You might see multiple entries for these, especially the A or FA, since those are normally retransmitted, etc.
What are those devices the .151 and .152 - are they wireless devices? Are they iot type devices that might of gone into a sleep more or standby sort of mode and only wake up every so often and they attempt to resuse a previous session.
I don't see any SA in there - so unless you got some actual problem your trying to troubleshoot that is not working - those just seem like your typical log spam that can be seen when logging out of state traffic.. .
-
@johnpoz I see and thanks for taking the time to explain.
"What are those devices the .151 and .152 - are they wireless devices? Are they iot type devices that might of gone into a sleep more or standby sort of mode and only wake up every so often and they attempt to resuse a previous session."
These are the 2 eero wireless mesh nodes that I have static ips on. Its possible they do standy/sleep but I fairly certain some of the devices connected to them do ie. google nest thermostats, smart tv, sprinkler system. -
@pfscents if your really curious... I would log all their traffic via a sniff (packet capture) on pfsense for long enough time to see when it opens a session via a syn.. And then how often does it continue this conversation actively..

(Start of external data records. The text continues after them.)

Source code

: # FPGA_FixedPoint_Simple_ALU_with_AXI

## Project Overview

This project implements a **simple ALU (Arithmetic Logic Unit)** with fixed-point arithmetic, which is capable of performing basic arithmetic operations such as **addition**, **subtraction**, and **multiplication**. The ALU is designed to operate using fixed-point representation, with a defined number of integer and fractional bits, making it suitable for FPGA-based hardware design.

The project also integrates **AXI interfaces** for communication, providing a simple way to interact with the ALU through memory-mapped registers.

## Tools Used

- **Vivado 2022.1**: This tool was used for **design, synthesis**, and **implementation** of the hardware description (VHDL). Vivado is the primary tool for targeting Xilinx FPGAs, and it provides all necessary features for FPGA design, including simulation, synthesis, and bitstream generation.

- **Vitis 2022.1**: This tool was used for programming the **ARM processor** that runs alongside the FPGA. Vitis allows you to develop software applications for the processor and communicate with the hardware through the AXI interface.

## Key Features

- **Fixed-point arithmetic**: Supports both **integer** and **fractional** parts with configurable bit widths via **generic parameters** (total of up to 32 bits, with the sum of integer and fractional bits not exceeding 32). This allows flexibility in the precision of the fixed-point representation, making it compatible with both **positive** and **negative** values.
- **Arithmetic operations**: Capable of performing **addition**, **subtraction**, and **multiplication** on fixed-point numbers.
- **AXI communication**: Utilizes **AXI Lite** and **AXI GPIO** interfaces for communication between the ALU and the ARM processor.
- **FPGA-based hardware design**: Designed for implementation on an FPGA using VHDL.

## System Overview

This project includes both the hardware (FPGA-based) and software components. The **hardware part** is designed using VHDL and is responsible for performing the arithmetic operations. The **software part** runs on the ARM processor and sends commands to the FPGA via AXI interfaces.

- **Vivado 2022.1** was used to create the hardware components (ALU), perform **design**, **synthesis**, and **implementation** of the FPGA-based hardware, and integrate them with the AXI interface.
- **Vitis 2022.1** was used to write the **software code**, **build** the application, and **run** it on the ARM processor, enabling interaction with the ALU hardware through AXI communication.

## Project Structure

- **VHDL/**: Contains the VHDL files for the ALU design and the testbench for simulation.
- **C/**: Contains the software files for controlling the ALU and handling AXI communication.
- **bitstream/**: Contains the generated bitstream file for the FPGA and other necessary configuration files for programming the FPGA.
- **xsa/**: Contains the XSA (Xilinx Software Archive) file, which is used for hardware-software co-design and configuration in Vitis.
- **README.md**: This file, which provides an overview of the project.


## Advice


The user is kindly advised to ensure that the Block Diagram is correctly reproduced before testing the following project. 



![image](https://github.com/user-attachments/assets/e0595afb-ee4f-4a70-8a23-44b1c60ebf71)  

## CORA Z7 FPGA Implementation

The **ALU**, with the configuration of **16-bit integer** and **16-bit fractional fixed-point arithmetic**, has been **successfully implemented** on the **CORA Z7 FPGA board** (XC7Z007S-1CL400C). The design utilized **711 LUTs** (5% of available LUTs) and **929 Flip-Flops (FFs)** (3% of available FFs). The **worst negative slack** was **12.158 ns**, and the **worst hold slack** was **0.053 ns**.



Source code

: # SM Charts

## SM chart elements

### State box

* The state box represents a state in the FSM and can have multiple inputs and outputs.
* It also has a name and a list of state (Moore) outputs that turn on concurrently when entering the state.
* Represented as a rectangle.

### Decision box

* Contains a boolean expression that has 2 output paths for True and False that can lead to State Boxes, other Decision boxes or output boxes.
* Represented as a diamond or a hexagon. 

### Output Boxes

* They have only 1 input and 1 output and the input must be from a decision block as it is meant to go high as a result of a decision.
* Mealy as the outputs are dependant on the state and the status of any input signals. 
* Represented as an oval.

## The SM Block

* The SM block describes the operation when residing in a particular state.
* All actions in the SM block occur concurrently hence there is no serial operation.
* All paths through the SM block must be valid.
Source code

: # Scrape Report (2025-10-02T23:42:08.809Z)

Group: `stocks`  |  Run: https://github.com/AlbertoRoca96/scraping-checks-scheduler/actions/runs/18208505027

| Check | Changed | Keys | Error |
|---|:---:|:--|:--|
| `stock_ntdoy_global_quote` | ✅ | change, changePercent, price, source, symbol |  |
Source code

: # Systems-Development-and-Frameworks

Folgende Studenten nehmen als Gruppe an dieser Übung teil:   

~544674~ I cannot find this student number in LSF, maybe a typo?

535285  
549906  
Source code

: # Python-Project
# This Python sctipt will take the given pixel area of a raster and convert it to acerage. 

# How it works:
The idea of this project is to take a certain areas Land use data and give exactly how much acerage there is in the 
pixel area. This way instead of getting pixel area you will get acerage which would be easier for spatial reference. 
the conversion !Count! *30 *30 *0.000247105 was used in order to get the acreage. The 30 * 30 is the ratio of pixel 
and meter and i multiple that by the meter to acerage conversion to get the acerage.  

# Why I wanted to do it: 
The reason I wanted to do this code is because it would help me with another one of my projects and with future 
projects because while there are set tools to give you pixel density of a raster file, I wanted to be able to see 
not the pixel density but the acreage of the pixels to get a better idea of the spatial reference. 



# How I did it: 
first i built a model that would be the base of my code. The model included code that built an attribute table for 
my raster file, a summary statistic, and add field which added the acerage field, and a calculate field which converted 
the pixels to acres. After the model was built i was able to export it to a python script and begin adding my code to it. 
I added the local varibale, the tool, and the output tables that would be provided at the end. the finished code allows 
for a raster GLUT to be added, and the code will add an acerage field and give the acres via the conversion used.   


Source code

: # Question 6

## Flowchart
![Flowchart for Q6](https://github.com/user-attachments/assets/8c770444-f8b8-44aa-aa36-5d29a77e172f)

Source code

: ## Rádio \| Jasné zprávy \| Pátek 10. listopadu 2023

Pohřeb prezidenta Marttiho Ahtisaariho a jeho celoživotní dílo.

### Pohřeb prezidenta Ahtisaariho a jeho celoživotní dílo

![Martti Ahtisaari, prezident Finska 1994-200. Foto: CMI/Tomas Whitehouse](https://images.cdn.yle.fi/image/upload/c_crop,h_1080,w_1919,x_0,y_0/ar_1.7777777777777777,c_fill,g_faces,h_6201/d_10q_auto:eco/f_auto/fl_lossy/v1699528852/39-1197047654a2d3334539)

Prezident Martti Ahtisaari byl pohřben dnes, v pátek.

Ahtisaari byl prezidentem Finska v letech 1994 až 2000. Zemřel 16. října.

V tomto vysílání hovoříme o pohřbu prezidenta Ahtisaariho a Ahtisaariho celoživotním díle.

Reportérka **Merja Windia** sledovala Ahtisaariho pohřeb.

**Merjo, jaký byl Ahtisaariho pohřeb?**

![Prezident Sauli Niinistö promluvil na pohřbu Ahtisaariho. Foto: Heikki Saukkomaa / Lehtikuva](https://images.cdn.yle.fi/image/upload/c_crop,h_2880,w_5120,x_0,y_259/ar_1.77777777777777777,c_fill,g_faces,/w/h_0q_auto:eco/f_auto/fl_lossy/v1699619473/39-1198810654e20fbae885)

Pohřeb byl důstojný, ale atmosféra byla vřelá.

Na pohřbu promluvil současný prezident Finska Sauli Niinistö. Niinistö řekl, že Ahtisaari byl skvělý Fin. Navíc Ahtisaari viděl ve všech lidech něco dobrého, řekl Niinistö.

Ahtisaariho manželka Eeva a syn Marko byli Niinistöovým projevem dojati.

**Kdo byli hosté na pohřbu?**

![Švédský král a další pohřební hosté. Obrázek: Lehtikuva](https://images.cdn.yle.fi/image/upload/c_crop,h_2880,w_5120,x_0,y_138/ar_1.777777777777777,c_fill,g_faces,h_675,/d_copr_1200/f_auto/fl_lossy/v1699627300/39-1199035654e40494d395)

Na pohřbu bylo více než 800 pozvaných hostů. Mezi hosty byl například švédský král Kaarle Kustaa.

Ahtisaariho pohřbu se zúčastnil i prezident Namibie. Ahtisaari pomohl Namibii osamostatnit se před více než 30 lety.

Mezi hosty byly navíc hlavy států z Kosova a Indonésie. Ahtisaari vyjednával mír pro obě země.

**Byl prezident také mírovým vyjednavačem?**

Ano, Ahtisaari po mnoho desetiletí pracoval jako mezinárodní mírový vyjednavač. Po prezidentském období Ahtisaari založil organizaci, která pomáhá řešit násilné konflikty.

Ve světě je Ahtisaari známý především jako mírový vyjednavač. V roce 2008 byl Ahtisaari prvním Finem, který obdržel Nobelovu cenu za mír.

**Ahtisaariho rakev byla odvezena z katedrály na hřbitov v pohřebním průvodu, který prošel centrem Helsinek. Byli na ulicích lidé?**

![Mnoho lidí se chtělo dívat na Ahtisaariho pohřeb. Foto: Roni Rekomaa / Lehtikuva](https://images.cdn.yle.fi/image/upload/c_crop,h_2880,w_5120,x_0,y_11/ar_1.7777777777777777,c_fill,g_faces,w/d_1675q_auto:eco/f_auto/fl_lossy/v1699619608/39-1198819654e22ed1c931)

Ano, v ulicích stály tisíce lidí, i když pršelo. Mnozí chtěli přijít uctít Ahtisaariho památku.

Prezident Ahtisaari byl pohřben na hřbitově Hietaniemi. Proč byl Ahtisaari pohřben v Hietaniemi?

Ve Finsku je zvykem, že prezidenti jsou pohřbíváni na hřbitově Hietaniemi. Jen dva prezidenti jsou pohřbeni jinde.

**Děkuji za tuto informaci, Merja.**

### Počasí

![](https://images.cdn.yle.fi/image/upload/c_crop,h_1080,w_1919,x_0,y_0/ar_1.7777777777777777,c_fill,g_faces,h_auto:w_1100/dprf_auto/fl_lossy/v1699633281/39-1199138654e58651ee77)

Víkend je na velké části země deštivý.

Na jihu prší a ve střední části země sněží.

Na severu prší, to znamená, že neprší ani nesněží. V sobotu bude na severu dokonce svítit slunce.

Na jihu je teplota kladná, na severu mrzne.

It could be it phoning home for something - then not doing anything for some length of time, and then trying to use it again after the tcp timeouts have closed that session on the firewall.
You can track a specific session via the source port the device used to open the session.
Here is the thing with many of these sorts of devices - the coding is lacking - they might not be sending keep alives, or they don't send them enough to keep the session active. They might just be too lazy to even just close the session after they have exchanged whatever info they wanted to exchange.
Have seen some really lazy sort of programming where an application will just send a RST vs going through the whole fin, finack proper way to close off a session, etc.
Other than just curiosity there isn't much you can do about this.. Not like you could tweak the device to proper close a session, or if they want to maintain it send keep alives often enough to keep the states active, etc.
You could find yourself getting pretty deep down the rabbit hole to what is going on - just to find out the devices coding is shit ;) And the only solution to your log spam is to not log it ;)
The devices normally do not send a lot of traffic to the mother ship, so logging an extended period shouldn't get too freaking huge.. You can have packet capture set to 0 for number of packets, and just let it run.. Then come back to it like 24 hours later and see what is up with the sessions.. If need be in the packet capture you can set packet length to something small - so even if they end up moving a bunch of data, your sniff would be of small size to work with. Really what your interested in is the start of sessions, do they close - do they send keep alives, etc. etc. If you don't see traffic in either direction to keep it alive - then yeah the session would time out on the firewall. And then if traffic does come up with the same source and dest ports from that IP the state would be gone, etc.
-
@johnpoz
Thanks again for the info! Ive been needing an excuse to dive in further and this is perfect. Ill give this a shot. Thanks again!